### Instructions to follow
Look below for the line containing "大小周期，也可以说成是大小级别，不过两者还是有些不同。"; from there, print each line exactly up to and including the line containing "这说到底还是一个思维方式的问", and stop.

Stored data:
---+---
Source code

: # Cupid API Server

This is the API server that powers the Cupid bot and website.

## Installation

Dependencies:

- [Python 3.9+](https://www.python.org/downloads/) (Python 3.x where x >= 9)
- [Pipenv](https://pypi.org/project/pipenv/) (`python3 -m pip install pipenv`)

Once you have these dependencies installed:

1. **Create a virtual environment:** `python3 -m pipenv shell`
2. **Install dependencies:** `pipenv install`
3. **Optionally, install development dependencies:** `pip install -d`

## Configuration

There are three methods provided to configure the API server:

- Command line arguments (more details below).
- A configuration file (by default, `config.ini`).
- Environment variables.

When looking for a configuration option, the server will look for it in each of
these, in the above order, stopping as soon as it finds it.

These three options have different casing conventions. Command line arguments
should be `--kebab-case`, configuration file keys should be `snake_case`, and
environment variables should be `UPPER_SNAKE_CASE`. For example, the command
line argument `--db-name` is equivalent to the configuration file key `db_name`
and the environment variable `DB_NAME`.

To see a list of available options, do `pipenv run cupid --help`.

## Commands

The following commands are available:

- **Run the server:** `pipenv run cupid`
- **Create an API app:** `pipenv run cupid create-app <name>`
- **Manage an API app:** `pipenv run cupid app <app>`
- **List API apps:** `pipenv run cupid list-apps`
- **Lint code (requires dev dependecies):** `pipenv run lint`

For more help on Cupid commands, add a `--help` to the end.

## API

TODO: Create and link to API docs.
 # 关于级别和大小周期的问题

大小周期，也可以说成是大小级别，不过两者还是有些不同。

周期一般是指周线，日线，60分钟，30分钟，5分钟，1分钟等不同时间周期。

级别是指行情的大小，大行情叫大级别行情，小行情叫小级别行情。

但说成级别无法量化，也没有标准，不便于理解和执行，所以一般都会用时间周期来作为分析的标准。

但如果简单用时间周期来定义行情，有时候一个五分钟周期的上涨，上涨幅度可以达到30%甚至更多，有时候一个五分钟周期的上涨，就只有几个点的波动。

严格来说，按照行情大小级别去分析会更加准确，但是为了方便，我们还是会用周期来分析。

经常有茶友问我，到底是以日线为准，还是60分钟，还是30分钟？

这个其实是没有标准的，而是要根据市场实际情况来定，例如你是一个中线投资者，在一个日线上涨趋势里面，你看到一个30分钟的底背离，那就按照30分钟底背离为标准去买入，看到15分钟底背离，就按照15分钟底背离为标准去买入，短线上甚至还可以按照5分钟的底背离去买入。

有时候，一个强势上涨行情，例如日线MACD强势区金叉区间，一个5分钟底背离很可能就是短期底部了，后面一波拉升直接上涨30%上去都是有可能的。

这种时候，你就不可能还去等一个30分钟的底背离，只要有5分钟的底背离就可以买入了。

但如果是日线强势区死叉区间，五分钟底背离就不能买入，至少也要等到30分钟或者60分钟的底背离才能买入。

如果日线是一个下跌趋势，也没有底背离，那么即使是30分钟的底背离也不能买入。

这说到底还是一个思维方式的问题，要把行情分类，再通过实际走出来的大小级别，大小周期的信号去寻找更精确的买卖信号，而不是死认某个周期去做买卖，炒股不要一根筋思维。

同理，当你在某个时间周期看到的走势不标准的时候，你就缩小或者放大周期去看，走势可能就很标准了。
---+---
### Worked solution
大小周期，也可以说成是大小级别，不过两者还是有些不同。

周期一般是指周线，日线，60分钟，30分钟，5分钟，1分钟等不同时间周期。

级别是指行情的大小，大行情叫大级别行情，小行情叫小级别行情。

但说成级别无法量化，也没有标准，不便于理解和执行，所以一般都会用时间周期来作为分析的标准。

但如果简单用时间周期来定义行情，有时候一个五分钟周期的上涨，上涨幅度可以达到30%甚至更多，有时候一个五分钟周期的上涨，就只有几个点的波动。

严格来说，按照行情大小级别去分析会更加准确，但是为了方便，我们还是会用周期来分析。

经常有茶友问我，到底是以日线为准，还是60分钟，还是30分钟？

这个其实是没有标准的，而是要根据市场实际情况来定，例如你是一个中线投资者，在一个日线上涨趋势里面，你看到一个30分钟的底背离，那就按照30分钟底背离为标准去买入，看到15分钟底背离，就按照15分钟底背离为标准去买入，短线上甚至还可以按照5分钟的底背离去买入。

有时候，一个强势上涨行情，例如日线MACD强势区金叉区间，一个5分钟底背离很可能就是短期底部了，后面一波拉升直接上涨30%上去都是有可能的。

这种时候，你就不可能还去等一个30分钟的底背离，只要有5分钟的底背离就可以买入了。

但如果是日线强势区死叉区间，五分钟底背离就不能买入，至少也要等到30分钟或者60分钟的底背离才能买入。

如果日线是一个下跌趋势，也没有底背离，那么即使是30分钟的底背离也不能买入。

这说到底还是一个思维方式的问题，要把行情分类，再通过实际走出来的大小级别，大小周期的信号去寻找更精确的买卖信号，而不是死认某个周期去做买卖，炒股不要一根筋思维。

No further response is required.